Helium is a noble gas. The interaction between two helium molecules is rather weak, which makes the gas rather "ideal."

Consider the ideal gas law:

$P\cdot V = n\cdot R\cdot T$ ,

where

$P$ is the pressure of the gas,
$V$ is the volume of the gas,
$n$ is the number of gas particles in the gas,
$R$ is the ideal gas constant, and
$T$ is the absolute temperature of the gas in degrees Kelvins.

The question is asking for the final volume $V$ of the gas. Rearrange the ideal gas equation for volume:

$V = \dfrac{n \cdot R \cdot T}{P}$ .

Both the temperature of the gas, $T$ , and the pressure on the gas changed in this process. To find the new volume of the gas, change one variable at a time.

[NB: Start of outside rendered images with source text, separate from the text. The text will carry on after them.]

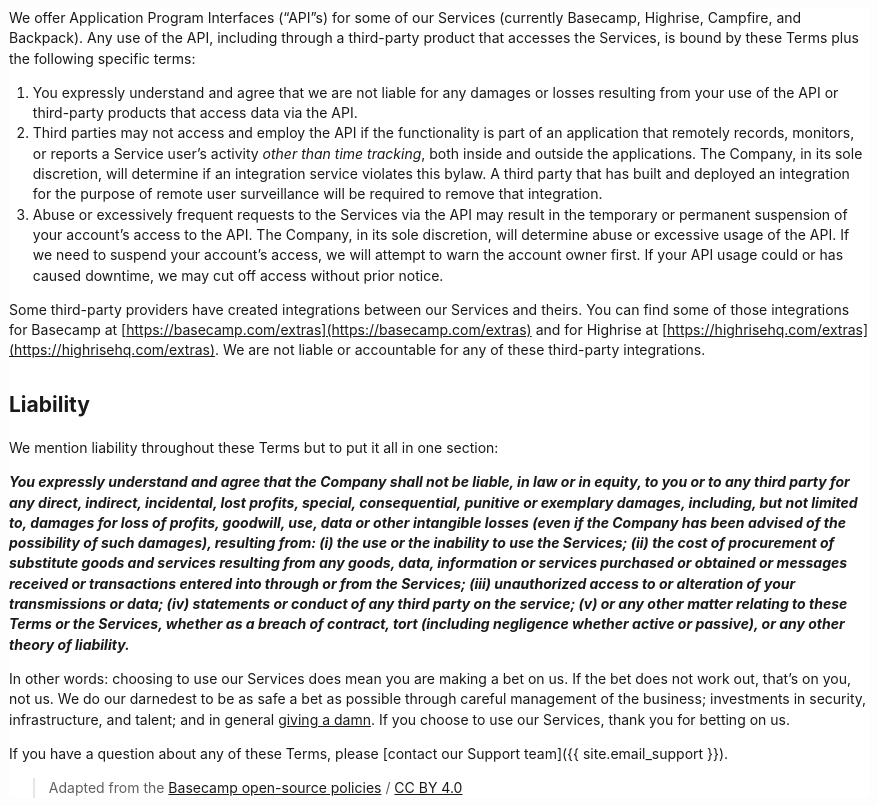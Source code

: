 We offer Application Program Interfaces (“API”s) for some of our Services (currently Basecamp, Highrise, Campfire, and Backpack). Any use of the API, including through a third-party product that accesses the Services, is bound by these Terms plus the following specific terms:

1. You expressly understand and agree that we are not liable for any damages or losses resulting from your use of the API or third-party products that access data via the API.
2. Third parties may not access and employ the API if the functionality is part of an application that remotely records, monitors, or reports a Service user’s activity *other than time tracking*, both inside and outside the applications. The Company, in its sole discretion, will determine if an integration service violates this bylaw. A third party that has built and deployed an integration for the purpose of remote user surveillance will be required to remove that integration.
3. Abuse or excessively frequent requests to the Services via the API may result in the temporary or permanent suspension of your account’s access to the API. The Company, in its sole discretion, will determine abuse or excessive usage of the API. If we need to suspend your account’s access, we will attempt to warn the account owner first. If your API usage could or has caused downtime, we may cut off access without prior notice.

Some third-party providers have created integrations between our Services and theirs. You can find some of those integrations for Basecamp at [https://basecamp.com/extras](https://basecamp.com/extras) and for Highrise at [https://highrisehq.com/extras](https://highrisehq.com/extras). We are not liable or accountable for any of these third-party integrations.

## Liability

We mention liability throughout these Terms but to put it all in one section:

***You expressly understand and agree that the Company shall not be liable, in law or in equity, to you or to any third party for any direct, indirect, incidental, lost profits, special, consequential, punitive or exemplary damages, including, but not limited to, damages for loss of profits, goodwill, use, data or other intangible losses (even if the Company has been advised of the possibility of such damages), resulting from: (i) the use or the inability to use the Services; (ii) the cost of procurement of substitute goods and services resulting from any goods, data, information or services purchased or obtained or messages received or transactions entered into through or from the Services; (iii) unauthorized access to or alteration of your transmissions or data; (iv) statements or conduct of any third party on the service; (v) or any other matter relating to these Terms or the Services, whether as a breach of contract, tort (including negligence whether active or passive), or any other theory of liability.***

In other words: choosing to use our Services does mean you are making a bet on us. If the bet does not work out, that’s on you, not us. We do our darnedest to be as safe a bet as possible through careful management of the business; investments in security, infrastructure, and talent; and in general [giving a damn](https://basecamp.com/about). If you choose to use our Services, thank you for betting on us.

If you have a question about any of these Terms, please [contact our Support team]({{ site.email_support }}).

> Adapted from the [Basecamp open-source policies](https://github.com/basecamp/policies) / [CC BY 4.0](https://creativecommons.org/licenses/by/4.0/)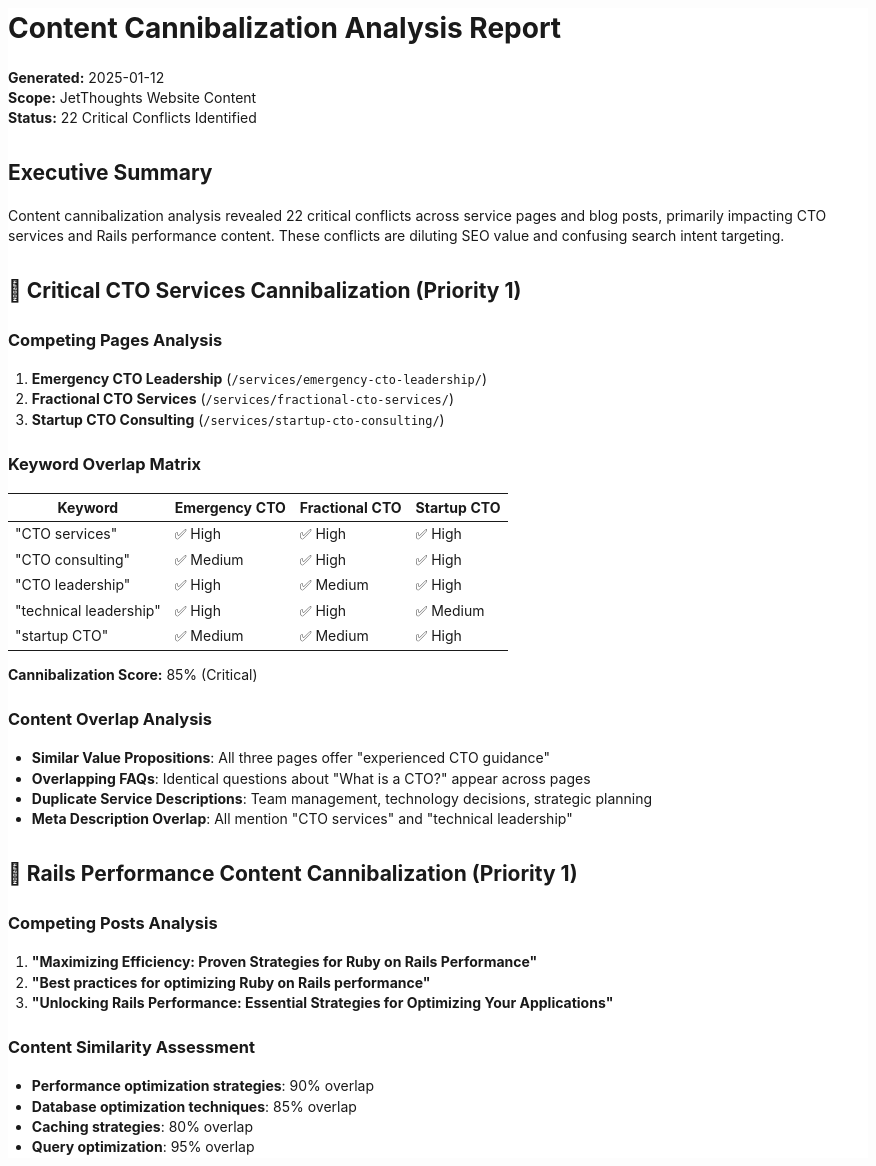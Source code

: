# Content Cannibalization Analysis Report
**Generated:** 2025-01-12  
**Scope:** JetThoughts Website Content  
**Status:** 22 Critical Conflicts Identified

## Executive Summary
Content cannibalization analysis revealed 22 critical conflicts across service pages and blog posts, primarily impacting CTO services and Rails performance content. These conflicts are diluting SEO value and confusing search intent targeting.

## 🚨 Critical CTO Services Cannibalization (Priority 1)

### Competing Pages Analysis
1. **Emergency CTO Leadership** (`/services/emergency-cto-leadership/`)
2. **Fractional CTO Services** (`/services/fractional-cto-services/`)  
3. **Startup CTO Consulting** (`/services/startup-cto-consulting/`)

### Keyword Overlap Matrix
| Keyword | Emergency CTO | Fractional CTO | Startup CTO |
|---------|---------------|----------------|-------------|
| "CTO services" | ✅ High | ✅ High | ✅ High |
| "CTO consulting" | ✅ Medium | ✅ High | ✅ High |
| "CTO leadership" | ✅ High | ✅ Medium | ✅ High |
| "technical leadership" | ✅ High | ✅ High | ✅ Medium |
| "startup CTO" | ✅ Medium | ✅ Medium | ✅ High |

**Cannibalization Score:** 85% (Critical)

### Content Overlap Analysis
- **Similar Value Propositions**: All three pages offer "experienced CTO guidance"
- **Overlapping FAQs**: Identical questions about "What is a CTO?" appear across pages
- **Duplicate Service Descriptions**: Team management, technology decisions, strategic planning
- **Meta Description Overlap**: All mention "CTO services" and "technical leadership"

## 🚨 Rails Performance Content Cannibalization (Priority 1)

### Competing Posts Analysis
1. **"Maximizing Efficiency: Proven Strategies for Ruby on Rails Performance"**
2. **"Best practices for optimizing Ruby on Rails performance"** 
3. **"Unlocking Rails Performance: Essential Strategies for Optimizing Your Applications"**

### Content Similarity Assessment
- **Performance optimization strategies**: 90% overlap
- **Database optimization techniques**: 85% overlap  
- **Caching strategies**: 80% overlap
- **Query optimization**: 95% overlap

Start with the absolute temperature of the gas:

$T_0 = (32.0 + 273.15) \;\text{K} = 305.15\;\text{K}$ ,
$T_1 = (-14.5 + 273.15) \;\text{K} = 258.65\;\text{K}$ .

The volume of the gas is proportional to its temperature if both $n$ and $P$ stay constant.

$n$ won't change unless the balloon leaks, and
consider $P$ to be constant, for calculations that include $T$ .

$V_1 = V_0 \cdot \dfrac{T_1}{T_2} = 5.57\times 10^{4}\;\text{L}\times \dfrac{258.65\;\textbf{K}}{305.15\;\textbf{K}} = 4.72122\times 10^{4}\;\text{L}$ .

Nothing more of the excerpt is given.